_Prompt_:
Read the records below and copy each line that contains "public".

[Items from a dataset]

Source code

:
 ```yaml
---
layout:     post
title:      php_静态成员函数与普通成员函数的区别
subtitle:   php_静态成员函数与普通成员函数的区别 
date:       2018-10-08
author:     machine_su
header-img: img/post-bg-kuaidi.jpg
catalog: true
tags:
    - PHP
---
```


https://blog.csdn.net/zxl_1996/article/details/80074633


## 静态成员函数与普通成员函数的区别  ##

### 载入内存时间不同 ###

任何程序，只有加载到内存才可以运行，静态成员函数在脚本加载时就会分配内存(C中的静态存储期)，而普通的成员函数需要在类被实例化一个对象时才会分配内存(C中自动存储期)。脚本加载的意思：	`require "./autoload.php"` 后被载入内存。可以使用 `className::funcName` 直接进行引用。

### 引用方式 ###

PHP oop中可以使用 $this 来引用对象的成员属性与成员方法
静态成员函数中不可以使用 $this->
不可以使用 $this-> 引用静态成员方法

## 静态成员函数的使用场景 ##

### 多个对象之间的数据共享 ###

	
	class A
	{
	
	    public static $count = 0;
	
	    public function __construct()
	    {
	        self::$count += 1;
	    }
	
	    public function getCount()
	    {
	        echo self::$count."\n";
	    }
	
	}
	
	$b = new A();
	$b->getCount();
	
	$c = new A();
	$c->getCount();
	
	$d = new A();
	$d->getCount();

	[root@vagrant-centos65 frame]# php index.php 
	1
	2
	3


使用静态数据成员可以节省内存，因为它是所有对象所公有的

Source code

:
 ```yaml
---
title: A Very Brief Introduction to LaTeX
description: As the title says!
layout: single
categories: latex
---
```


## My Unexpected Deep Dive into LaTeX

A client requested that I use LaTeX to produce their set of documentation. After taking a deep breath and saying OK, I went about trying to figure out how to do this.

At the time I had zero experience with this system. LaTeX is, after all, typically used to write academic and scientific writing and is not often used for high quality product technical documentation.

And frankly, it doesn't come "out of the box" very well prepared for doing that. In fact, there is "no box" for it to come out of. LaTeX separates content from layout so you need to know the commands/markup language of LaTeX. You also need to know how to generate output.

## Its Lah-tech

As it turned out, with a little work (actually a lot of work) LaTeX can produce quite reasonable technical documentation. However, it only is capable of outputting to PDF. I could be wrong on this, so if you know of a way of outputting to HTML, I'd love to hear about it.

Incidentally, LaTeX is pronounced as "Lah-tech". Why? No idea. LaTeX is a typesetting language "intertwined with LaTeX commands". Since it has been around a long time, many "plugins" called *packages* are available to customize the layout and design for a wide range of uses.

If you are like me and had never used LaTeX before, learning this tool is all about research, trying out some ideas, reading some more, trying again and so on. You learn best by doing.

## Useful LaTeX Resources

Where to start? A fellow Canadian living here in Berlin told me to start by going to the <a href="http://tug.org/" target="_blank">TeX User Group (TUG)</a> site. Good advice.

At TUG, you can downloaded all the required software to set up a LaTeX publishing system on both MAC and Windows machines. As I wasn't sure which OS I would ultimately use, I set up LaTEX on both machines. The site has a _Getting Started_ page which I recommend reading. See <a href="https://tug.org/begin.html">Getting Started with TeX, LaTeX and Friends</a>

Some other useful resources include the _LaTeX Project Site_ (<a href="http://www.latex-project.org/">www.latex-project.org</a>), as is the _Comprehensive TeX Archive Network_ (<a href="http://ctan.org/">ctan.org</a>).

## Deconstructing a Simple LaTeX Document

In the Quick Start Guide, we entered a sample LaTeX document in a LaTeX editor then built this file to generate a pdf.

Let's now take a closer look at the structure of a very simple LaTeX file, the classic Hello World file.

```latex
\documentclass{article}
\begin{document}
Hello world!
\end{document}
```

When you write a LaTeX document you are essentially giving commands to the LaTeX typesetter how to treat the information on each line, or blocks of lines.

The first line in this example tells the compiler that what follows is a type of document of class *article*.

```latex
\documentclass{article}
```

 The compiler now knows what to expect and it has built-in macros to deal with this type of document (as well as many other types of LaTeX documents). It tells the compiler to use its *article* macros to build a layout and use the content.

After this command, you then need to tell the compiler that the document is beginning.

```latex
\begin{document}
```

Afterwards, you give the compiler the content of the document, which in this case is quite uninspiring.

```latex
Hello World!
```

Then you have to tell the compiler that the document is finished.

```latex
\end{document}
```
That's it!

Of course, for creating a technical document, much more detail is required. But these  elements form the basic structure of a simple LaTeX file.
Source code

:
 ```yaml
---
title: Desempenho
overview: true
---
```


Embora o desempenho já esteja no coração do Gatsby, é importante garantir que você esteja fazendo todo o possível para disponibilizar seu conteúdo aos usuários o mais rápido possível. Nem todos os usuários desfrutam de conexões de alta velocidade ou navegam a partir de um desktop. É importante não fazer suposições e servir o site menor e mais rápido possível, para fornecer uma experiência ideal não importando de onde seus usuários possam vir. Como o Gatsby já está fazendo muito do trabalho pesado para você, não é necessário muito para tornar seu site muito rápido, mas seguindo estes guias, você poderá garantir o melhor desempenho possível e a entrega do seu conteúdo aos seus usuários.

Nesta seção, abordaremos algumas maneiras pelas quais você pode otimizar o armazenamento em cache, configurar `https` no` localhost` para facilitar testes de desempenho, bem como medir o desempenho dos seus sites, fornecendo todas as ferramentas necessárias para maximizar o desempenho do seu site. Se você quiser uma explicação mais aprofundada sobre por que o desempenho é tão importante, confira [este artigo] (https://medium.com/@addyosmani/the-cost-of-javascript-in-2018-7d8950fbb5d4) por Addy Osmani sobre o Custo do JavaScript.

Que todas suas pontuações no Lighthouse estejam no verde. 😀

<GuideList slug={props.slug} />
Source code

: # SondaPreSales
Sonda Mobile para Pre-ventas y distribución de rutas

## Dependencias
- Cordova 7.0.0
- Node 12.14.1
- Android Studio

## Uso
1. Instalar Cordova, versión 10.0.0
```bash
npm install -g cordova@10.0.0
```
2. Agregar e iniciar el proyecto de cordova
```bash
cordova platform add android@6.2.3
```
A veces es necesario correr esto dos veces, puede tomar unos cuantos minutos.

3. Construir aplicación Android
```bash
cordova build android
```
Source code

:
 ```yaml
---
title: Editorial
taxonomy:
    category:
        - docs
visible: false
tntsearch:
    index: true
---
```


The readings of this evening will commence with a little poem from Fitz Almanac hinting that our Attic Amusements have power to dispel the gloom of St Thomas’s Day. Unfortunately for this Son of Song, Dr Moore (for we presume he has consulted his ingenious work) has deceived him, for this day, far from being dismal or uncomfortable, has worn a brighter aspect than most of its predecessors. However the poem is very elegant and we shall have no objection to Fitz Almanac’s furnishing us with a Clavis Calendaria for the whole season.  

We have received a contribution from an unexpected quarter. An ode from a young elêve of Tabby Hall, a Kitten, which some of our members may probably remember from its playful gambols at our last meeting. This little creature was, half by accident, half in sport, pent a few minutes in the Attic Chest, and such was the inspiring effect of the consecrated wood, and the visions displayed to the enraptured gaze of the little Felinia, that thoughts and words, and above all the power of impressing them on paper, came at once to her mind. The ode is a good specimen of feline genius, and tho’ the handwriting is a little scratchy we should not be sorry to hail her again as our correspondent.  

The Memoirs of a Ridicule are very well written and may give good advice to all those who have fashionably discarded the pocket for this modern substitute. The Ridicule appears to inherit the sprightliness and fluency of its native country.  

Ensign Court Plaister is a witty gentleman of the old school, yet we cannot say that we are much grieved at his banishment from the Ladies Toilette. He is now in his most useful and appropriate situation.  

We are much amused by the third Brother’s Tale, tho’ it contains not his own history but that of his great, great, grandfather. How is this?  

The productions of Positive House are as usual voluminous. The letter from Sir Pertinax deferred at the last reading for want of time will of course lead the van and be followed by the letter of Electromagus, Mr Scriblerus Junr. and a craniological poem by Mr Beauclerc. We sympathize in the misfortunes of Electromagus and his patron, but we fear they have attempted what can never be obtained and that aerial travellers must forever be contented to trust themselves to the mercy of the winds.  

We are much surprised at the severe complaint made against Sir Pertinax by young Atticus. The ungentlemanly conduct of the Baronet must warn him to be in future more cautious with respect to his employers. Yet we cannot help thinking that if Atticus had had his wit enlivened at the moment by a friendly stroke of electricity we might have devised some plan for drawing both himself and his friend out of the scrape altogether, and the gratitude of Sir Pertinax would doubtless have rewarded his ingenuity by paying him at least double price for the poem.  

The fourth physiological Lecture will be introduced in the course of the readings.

_Solved problem_:
	    public static $count = 0;
	    public function __construct()
	    public function getCount()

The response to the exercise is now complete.